I'm just trying to figure out how much water I need to be carrying. Assuming daytime highs of 65 degrees with lots of exposure and plenty of elevation gain and loss.

Thanks for any advice or links to relevant threads.

Michael Cockrell
(CAL-EE-FOR-NIA) - F

Locale: Central Valley, Lodi-Stockton, CA
Hammer Nutrition Knowledge manual on 08/02/2010 12:33:36 MDT Print View

Here is a very well developed method used by Ultra-sports and general sports fuel & hydration ratios:

Hammer Nutrition:


http://www.hammernutrition.com/knowledge/the-10-biggest-mistakes-endurance-athletes-make.1273.html?sect=essential-knowledge-section

Joel Waddell
(TenderPaw) - F

Locale: Lake Tahoe
h20 on 08/05/2010 17:54:35 MDT Print View

I live in south lake and could help out with some water and resupply drops that time of year. PM and see what we can come up with.

Joel

Ben Crowell
(bcrowell) - F

Locale: Southern California
individual preferences on 08/06/2010 19:56:59 MDT Print View

The problem with trying to answer this is that different people have wildly different preferences about how much water to drink. One guy recently posted on BPL saying that in everyday life (not while backpacking), he drinks 88 oz of water an hour. I think it was probably a joke, but others seemed to take it seriously. I probably represent the other extreme, because when I've said how much water I drink, I've had people get mad at me and tell me I was being irresponsible and encouraging innocent people to die of dehydration.

Back in the 50's, they'd take army recruits and make them hike all day without water, to toughen them up. Hikers used to put pebbles in their mouths to ward off thirst, or chew oxalis leaves. We've gone through an immense cultural shift in the last couple of decades, and it's reached the point where libraries and symphony orchestras are afraid to tell people they can't bring in a plastic bottle of water, because people will accuse them of making them get "dehydrated." Drinking water has an aura these days that's as holy as driving a Prius.

Kendall Clement
(socalpacker) - MLife

Locale: Southern California
"Hydration Advice." on 08/06/2010 23:05:00 MDT Print View

Ben LOL You're d*** right! I gotta have my H2O! :) I was in Angeles National Forest 2 weeks ago and made camp by a creek. I almost drank it dry!

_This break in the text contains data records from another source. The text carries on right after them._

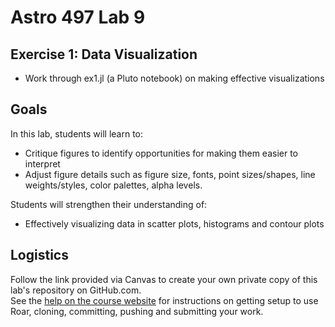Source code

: # Astro 497 Lab 9

## Exercise 1:  Data Visualization
- Work through ex1.jl (a Pluto notebook) on making effective visualizations

## Goals
In this lab, students will learn to:
- Critique figures to identify opportunities for making them easier to interpret
- Adjust figure details such as figure size, fonts, point sizes/shapes, line weights/styles, color palettes, alpha levels.

Students will strengthen their understanding of:
- Effectively visualizing data in scatter plots, histograms and contour plots


## Logistics
Follow the link provided via Canvas to create your own private copy of this lab's repository on GitHub.com.   
See the
[help on the course website](https://psuastro497.github.io/fall2022/resources/labs/) for instructions on getting setup to use Roar, cloning, committing, pushing and submitting your work.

Edited by socalpacker on 08/06/2010 23:08:22 MDT.

William Johnson
(Steamboat_Willie)
Re: individual preferences on 08/07/2010 00:19:07 MDT Print View

Too funny, Ben.

Hikin' Jim
(hikin_jim) - MLife

Locale: Los Angeles, CA, USA
Re: individual preferences on 08/07/2010 01:15:26 MDT Print View

> Back in the 50's, they'd take army recruits and make them hike all day without water, to toughen them up... ...it's reached the point where libraries and symphony orchestras are afraid to tell people they can't bring in a plastic bottle of water, because people will accuse them of making them get "dehydrated."
lol. I suspect the truth lies somewhere in between. The army stopped a lot of their practices (issuing salt tablets, limiting water rations) because good hard headed research showed thos practices to be counter productive. When I was stationed in Arizona, all three times actually, we were very careful to have enough water for the troops -- but without getting silly. The army has ways of dealing with prima donnas who want to be coddled with bottled water. Let's just say it isn't a lot of fun to try to be a prima donna in the army, not under my command anyway. lol.

HJ

Paul McLaughlin
(paul) - MLife
Re: Hydration Advice. on 08/07/2010 15:04:28 MDT Print View

James - what I have found I need in similar conditions is 2 liters of water to get me through half a day of hiking (say-6-10 miles). That's assuming I drink up before I start and then end at a water source. I'm average size and weight, and I would guess I sweat a little more than most. If I were looking at a longest waterless stretch of 17 miles (as you seem to indicate), I'd want to be able to carry 3 liters for sure, maybe 4. I know I'd be thirsty the last few of those 17 miles with 3 liters, but not desperately so.
Great time of year for that area, by the way.

Jim MacDiarmid
(jrmacd) - MLife
Re: Re: Hydration Advice. on 08/09/2010 19:11:42 MDT Print View

Thanks for all the input.

That Hammer Nutrition link has a lot of interesting information.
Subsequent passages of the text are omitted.